Ausstellung: Die zweite Schöpfung, Constantin Meunier, "Industrielandschaft, Charleroi"
Constantin Meunier, Industrielandschaft, Charleroi, um 1880/82, BrüsselBild: DHM

Pathetische Überhöhungen bestimmen in starkem Maße den Verlauf der Industriegeschichte, die hier in 20 Kapiteln nacherzählt wird.

Am Anfang war das Feuer: Eine Genreszene aus dem 17. Jahrhundert zeigt "Venus in der Schmiede des Vulkan". Es ist die bedrohlich-faszinierende Atmosphäre, die den Maler beeindruckt hat. 100 Jahre später verdichten sich Feuer und Rauch immer mehr zum Indikator des Industriezeitalters: Es qualmt und dampft aus Schornsteinen und Dampfmaschinen.

Eine ganz eigene Bildsprache für ihren Fortschritts- und Technikglauben fanden die italienischen Futuristen, allen voran Giacomo Balla. Dynamik und Bewegung der Maschine setzten sie in eine neue, abstrakte Formensprache um. Die Fotografie stand Pate für die veränderte Wahrnehmung von Zeit und Raum.

Von der Faszination zur Bedrohung

Auch Carl Grossberg rückt die Maschine als faszinierenden, bildwürdigen Gegenstand ins Bildzentrum - fast wie ein Abstraktum. Er fokussiert das Technische in einer Weise wie das später die Fotografen Bernd und Hilla Becher oder ihr Schüler Timm Rautert tun: Trotz aller Detailschärfe entzieht sich die Bestimmung des Ganzen.

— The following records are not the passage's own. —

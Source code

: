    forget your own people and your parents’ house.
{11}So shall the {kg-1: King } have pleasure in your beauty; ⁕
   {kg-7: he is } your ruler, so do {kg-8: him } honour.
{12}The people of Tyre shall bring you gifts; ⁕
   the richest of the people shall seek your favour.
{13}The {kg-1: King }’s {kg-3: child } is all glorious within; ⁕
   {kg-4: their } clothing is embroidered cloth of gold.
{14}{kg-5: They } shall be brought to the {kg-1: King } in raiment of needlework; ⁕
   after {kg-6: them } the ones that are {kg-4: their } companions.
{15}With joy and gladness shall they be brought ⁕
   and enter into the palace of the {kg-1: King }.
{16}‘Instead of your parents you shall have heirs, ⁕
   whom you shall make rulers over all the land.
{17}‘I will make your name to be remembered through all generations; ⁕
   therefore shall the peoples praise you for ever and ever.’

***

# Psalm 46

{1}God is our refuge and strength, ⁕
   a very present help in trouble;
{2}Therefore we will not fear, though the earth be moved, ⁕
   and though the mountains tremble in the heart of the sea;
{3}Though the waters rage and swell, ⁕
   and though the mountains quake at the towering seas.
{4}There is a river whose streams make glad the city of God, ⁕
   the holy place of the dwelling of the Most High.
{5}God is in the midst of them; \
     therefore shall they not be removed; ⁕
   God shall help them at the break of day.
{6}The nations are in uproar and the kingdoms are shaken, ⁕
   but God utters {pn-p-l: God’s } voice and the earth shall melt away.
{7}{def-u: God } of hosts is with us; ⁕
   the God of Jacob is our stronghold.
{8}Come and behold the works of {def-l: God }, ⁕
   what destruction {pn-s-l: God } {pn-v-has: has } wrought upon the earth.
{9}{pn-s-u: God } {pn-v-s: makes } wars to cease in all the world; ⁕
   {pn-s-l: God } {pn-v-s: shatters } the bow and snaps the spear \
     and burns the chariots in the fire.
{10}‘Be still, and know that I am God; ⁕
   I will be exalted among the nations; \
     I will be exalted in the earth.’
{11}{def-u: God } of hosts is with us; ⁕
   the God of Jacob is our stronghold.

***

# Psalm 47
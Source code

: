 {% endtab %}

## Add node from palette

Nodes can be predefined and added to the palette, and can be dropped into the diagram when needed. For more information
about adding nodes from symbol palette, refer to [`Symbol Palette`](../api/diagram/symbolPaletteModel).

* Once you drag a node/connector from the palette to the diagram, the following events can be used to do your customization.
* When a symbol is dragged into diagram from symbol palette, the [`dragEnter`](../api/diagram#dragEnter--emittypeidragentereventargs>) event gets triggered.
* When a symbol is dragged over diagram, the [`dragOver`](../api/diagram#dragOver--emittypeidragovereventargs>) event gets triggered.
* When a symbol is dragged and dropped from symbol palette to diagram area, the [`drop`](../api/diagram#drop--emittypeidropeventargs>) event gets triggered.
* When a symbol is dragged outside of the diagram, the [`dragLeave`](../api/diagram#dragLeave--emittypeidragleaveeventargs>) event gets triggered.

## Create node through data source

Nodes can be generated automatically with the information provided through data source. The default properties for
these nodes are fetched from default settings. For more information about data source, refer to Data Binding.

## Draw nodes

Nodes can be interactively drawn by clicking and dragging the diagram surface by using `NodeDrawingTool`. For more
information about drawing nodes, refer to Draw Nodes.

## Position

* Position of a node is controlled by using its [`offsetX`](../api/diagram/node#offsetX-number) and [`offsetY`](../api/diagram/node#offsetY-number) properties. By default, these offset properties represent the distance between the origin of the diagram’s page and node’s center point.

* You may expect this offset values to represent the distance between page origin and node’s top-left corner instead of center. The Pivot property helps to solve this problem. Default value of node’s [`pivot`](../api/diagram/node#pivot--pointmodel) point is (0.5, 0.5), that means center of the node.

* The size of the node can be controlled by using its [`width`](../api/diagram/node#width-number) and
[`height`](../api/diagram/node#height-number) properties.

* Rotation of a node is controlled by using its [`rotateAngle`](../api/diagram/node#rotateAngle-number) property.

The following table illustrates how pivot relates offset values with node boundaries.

Sachliche Nüchternheit ist sicherlich nicht der einzige Ausdruck, den das Industriebild in der Gegenwart gefunden hat. Auch Angst vor Zerstörung und das Gefühl von Bedrohung sind hinreichend dokumentiert. Die "zweite Schöpfung" spannt den Bogen zur Apokalypse. Auf der letzten Wand blickt der Betrachter auf eine großformatige Müllentsorgungsanlage.

Bis zum 21. Oktober 2002 ist die Ausstellung im Martin-Gropius-Bau zu sehen.